To find out if arbitrage opportunity exists, I calculated the same currency pair using GBP:USD and GBP:EUR and resulted in 0.7055 - 0.7065. So there is an arbitrage opportunity here.

The answer for the arbitrage profit is $6372

USD –> EUR –> GBP –> USD? (0.7000/1.2010) x 1.7000 = $0.9908, I have a loss here.

USD –> GBP –> EUR –> USD? (1.2000/1.7010) x (1/0.7010) = $1.006372. I have a gain $6372

you have to ask youserlf in term of the domestic currency USD ,which one will give you more in term of the other currency when your are looking at the misspriced quote :

you can get it directly 700 000Eur with the direct quote 0.7000 - 0.7010

or you can get 705 500Eur by strating up with GBP and doing the triangle 0.7055 - 0.7065

so you always want to get more. if the quote was over quote, then you would start with the one that pays more. which would be the direct quote and do the inverse triangle

I think this answers it. I never focused on the the inverse triange value 0.7055 - 0.7065, except to find out if arbitrage is possible or not. So I know upfont now, that I am getting 0.7055 EUR/USD using the inverse triangle. If the inverse quote is less (say 0.6055 - 65), then I should avoid this route and start with 0.7000 - 0.7010.

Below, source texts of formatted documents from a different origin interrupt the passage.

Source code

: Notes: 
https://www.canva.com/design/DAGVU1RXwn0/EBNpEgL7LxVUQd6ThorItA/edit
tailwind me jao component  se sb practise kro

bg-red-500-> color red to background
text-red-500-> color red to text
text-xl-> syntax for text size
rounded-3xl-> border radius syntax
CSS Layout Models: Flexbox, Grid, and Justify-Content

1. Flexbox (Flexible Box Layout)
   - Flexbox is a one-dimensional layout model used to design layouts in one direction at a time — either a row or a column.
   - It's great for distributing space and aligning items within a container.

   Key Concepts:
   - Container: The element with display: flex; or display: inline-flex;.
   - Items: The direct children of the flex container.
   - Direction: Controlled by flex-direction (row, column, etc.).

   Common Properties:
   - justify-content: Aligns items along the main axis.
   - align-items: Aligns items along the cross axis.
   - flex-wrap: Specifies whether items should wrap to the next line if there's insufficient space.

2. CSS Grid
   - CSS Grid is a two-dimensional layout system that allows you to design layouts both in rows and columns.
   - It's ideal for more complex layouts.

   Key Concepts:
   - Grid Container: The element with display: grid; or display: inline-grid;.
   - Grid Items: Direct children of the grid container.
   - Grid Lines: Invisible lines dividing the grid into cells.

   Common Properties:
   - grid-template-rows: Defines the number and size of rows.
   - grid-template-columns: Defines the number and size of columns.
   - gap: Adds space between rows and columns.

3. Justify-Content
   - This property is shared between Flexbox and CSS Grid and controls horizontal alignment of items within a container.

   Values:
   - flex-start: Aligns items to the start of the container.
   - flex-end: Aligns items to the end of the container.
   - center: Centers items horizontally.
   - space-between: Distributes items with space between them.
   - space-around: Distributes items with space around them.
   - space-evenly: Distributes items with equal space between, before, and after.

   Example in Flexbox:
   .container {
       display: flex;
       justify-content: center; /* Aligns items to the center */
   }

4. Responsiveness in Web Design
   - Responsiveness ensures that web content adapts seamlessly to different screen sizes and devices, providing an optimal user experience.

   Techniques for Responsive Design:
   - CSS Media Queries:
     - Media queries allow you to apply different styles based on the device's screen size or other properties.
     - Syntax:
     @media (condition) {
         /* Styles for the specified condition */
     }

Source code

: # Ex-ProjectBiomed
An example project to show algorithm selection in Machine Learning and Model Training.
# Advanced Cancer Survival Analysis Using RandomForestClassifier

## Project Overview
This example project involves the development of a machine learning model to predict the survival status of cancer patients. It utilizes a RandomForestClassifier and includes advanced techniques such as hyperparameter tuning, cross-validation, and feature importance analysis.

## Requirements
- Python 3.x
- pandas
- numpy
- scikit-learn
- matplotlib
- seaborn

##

Like some have commented I only worked out if possible OR not. I would use the ladder approach, bid and ask column then place your FX pairs underneath each other - 3 in total, starting and ending pair should have the currency that’s in the nominal amount. Obviously you may need to take the inverse etc to make that happen.

borrowing in USD.

USD/NZD

USD/GBP

EUR/GBP

____

BID ASK

1 1

USD/ NZD

EUR/GBP

GBP/USD

if you are on the bid, move up the bid so multiply, or down the ask so divide down the FX pairs in each column. if < 1 then no arbitrage exists, if > 1 then it does.